Available data:
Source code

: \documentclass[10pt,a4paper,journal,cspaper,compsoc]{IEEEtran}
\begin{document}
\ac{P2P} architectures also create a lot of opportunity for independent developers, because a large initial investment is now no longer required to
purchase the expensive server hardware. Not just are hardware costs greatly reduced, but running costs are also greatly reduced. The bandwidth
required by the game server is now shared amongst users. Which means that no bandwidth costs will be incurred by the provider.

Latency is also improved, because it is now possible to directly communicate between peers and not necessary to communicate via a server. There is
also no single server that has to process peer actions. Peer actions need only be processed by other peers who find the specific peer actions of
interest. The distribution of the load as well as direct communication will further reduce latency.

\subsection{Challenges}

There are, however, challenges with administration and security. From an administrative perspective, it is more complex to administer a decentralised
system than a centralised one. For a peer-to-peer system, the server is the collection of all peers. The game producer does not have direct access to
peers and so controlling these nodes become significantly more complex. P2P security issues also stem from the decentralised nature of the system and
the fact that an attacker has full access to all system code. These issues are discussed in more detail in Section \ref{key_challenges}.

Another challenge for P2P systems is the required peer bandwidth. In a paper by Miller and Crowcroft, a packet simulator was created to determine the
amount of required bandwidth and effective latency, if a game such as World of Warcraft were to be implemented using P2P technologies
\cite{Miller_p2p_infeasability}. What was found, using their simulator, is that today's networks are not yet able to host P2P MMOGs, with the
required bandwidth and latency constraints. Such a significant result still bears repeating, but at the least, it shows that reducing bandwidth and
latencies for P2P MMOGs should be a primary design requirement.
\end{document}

What the task asks: Taking the line that contains "required bandwidth and latency" as the first, reproduce every line through the end of the entries exactly.

Your response:
required bandwidth and latency constraints. Such a significant result still bears repeating, but at the least, it shows that reducing bandwidth and
latencies for P2P MMOGs should be a primary design requirement.
\end{document}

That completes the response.